Re: [PATCH] Documentation/mm: Initial page table documentation

[Date Prev][Date Next][Thread Prev][Thread Next][Date Index][Thread Index]

 



Hi Linus,

On Tue, Jun 06, 2023 at 12:10:35AM +0200, Linus Walleij wrote:
> This is based on an earlier blog post at people.kernel.org,
> it describes the concepts about page tables that were hardest
> for me to grasp when dealing with them for the first time,
> such as the prevalent three-letter acronyms pfn, pgd, p4d,
> pud, pmd and pte.
> 
> I don't know if this is what people want, but it's what I would
> have wanted.
> 
> I discussed at one point with Mike Rapoport to bring this into
> the kernel documentation, so here is a small proposal.
 
Thanks for the documentation. And I love asciiart :)

> Cc: Mike Rapoport <rppt@xxxxxxxxxx>
> Link: https://people.kernel.org/linusw/arm32-page-tables
> Signed-off-by: Linus Walleij <linus.walleij@xxxxxxxxxx>
> ---
>  Documentation/mm/page_tables.rst | 125 +++++++++++++++++++++++++++++++
>  1 file changed, 125 insertions(+)
> 
> diff --git a/Documentation/mm/page_tables.rst b/Documentation/mm/page_tables.rst
> index 96939571d7bc..a2e1671a0f1d 100644
> --- a/Documentation/mm/page_tables.rst
> +++ b/Documentation/mm/page_tables.rst
> @@ -3,3 +3,128 @@
>  ===========
>  Page Tables
>  ===========
> +
> +Paged virtual memory was invented along with virtual memory as a concept in
> +1962 on the Ferranti Atlas Computer which was the first computer with paged
> +virtual memory. The feature migrated to newer computers and became a de facto
> +feature of all Unix-like systems as time went by. In 1985 the feature was
> +included in the Intel 80386, which was the CPU Linux 1.0 was developed on.
> +
> +The first computers with virtual memory had one single page table, but the
> +increased size of physical memories demanded that the page tables be split in
> +two hierarchical levels. This happens because a single page table cannot cover
> +the desired amount of memory with the desired granualarity, such as a page size
> +of 4KB.
> +
> +The physical address corresponding to the virtual address is commonly
> +defined by the index point in the hierarchy, and this is called a **page frame
> +number** or **pfn**. The first entry on the top level to the first entry in the

                                                        ^ points?

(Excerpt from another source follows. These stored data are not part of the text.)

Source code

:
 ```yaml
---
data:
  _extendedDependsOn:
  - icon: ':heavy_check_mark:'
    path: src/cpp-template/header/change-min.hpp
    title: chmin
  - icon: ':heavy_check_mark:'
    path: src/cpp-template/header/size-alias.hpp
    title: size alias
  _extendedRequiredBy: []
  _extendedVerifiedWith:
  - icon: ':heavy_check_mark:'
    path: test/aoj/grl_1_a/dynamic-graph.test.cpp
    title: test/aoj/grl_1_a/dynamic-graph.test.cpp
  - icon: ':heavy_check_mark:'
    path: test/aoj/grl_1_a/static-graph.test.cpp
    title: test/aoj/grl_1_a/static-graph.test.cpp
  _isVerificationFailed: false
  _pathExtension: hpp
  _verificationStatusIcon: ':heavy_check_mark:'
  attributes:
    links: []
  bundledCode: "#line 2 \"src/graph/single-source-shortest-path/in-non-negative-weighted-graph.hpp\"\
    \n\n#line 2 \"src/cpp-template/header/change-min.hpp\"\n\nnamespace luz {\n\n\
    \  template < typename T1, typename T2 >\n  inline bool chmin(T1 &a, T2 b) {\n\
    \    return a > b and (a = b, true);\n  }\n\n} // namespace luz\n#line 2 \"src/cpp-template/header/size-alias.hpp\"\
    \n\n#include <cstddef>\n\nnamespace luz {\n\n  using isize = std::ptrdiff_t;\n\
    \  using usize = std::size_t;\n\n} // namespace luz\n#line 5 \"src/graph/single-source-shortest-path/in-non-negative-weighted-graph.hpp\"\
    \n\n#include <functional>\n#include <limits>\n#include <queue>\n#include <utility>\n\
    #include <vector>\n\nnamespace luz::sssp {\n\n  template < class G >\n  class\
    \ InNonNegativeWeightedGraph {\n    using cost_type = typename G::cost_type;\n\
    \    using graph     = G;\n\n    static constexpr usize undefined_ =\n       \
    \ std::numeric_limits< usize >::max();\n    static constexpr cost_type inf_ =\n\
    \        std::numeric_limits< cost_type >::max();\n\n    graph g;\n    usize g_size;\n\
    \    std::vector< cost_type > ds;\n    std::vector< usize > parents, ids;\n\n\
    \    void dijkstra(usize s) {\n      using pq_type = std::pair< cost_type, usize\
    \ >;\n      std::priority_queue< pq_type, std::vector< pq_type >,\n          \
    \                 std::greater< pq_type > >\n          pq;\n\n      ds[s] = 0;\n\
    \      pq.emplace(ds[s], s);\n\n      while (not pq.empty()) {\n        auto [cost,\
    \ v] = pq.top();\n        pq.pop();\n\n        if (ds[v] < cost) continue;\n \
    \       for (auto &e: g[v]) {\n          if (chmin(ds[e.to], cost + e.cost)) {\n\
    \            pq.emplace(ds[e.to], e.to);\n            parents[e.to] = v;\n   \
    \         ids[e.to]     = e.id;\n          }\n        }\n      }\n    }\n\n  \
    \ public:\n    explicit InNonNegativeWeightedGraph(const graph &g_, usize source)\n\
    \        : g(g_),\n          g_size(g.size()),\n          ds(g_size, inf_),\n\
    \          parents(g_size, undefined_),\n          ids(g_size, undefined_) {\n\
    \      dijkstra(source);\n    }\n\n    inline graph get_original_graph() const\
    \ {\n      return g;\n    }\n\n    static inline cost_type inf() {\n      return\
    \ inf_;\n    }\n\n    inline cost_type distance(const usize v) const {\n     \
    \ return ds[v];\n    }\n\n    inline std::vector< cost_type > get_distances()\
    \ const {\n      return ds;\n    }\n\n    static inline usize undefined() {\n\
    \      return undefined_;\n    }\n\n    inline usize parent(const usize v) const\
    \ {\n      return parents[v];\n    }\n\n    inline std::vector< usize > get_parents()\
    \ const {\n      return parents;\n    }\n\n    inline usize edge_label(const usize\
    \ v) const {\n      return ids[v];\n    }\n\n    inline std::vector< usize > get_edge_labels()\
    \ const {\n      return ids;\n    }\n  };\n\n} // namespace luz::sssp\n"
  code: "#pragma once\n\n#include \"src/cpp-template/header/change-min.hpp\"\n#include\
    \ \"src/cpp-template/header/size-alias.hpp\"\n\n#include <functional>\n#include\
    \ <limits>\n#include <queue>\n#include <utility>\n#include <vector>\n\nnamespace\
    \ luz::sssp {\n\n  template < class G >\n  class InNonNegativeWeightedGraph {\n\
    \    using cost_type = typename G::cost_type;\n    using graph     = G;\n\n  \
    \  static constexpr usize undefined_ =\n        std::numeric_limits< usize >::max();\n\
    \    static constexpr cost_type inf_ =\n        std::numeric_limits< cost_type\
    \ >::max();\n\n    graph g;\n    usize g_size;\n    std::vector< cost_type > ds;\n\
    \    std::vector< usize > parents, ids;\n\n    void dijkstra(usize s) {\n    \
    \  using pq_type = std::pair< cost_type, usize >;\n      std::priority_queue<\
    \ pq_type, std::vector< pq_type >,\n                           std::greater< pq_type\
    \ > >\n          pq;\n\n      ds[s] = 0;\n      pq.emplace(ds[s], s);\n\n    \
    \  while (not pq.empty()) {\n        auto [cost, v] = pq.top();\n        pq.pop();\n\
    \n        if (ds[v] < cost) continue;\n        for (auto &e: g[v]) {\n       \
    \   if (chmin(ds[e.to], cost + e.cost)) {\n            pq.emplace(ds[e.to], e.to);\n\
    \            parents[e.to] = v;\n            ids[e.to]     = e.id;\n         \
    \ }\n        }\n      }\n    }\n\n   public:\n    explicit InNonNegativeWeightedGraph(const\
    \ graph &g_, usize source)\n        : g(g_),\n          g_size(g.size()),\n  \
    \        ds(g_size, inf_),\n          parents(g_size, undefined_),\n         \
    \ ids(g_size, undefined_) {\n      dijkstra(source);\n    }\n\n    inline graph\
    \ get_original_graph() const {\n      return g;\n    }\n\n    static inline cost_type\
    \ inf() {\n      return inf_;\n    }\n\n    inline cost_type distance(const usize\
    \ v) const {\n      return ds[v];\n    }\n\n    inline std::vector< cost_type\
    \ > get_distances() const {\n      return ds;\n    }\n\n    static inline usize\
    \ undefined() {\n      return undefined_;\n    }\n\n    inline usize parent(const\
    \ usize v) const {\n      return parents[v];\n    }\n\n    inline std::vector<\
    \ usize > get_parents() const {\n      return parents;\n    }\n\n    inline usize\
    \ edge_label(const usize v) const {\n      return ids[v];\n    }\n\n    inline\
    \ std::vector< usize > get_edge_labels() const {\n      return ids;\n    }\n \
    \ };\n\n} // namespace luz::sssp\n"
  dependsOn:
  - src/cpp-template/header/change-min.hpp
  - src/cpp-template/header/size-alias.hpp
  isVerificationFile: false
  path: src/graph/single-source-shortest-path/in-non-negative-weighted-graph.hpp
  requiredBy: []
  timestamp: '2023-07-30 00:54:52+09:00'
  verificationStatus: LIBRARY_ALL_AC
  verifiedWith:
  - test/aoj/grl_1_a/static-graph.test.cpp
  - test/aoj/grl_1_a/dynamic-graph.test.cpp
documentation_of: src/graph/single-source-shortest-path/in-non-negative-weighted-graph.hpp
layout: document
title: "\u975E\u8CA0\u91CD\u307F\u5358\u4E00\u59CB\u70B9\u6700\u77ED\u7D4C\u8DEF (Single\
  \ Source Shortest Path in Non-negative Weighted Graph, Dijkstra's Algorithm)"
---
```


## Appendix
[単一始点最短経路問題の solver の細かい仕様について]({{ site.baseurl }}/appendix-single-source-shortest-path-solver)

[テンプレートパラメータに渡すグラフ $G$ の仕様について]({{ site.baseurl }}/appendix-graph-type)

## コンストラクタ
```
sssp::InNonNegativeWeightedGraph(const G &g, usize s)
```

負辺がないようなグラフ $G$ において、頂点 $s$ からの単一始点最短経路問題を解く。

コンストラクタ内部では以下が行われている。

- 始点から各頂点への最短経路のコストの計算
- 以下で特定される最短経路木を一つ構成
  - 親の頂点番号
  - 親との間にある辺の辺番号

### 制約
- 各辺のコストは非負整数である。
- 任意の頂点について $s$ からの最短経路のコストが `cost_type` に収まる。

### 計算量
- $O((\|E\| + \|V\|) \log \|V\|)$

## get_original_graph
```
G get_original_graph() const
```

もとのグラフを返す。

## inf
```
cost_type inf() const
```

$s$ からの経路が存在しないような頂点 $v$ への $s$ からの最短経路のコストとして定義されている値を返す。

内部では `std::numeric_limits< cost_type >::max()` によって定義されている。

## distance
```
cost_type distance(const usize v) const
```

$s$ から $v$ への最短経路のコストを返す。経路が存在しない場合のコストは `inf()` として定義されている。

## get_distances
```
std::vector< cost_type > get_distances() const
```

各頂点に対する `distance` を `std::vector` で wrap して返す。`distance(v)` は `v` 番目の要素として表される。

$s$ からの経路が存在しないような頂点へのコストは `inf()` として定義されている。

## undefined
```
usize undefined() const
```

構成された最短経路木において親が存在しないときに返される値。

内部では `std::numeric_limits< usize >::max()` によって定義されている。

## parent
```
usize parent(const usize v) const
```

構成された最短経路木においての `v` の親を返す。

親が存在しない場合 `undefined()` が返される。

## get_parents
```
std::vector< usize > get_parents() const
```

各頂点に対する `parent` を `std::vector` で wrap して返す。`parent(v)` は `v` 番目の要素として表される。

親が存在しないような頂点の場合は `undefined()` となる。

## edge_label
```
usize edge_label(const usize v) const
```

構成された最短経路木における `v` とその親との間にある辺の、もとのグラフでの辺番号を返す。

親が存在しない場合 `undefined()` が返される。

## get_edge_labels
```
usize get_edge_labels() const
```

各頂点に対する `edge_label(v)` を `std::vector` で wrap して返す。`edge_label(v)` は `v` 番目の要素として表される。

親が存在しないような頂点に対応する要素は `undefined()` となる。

I'd add this sentence before "The first entry":
A virtual address is split to indexes into every table in the page table
hierarchy.

> +second and so on down the hierarchy will point out the virtual address for the

Maybe something like:

... so on down the hierarchy so that virtual address that has all indexes
as 0 will point out to physical memory address 0 ...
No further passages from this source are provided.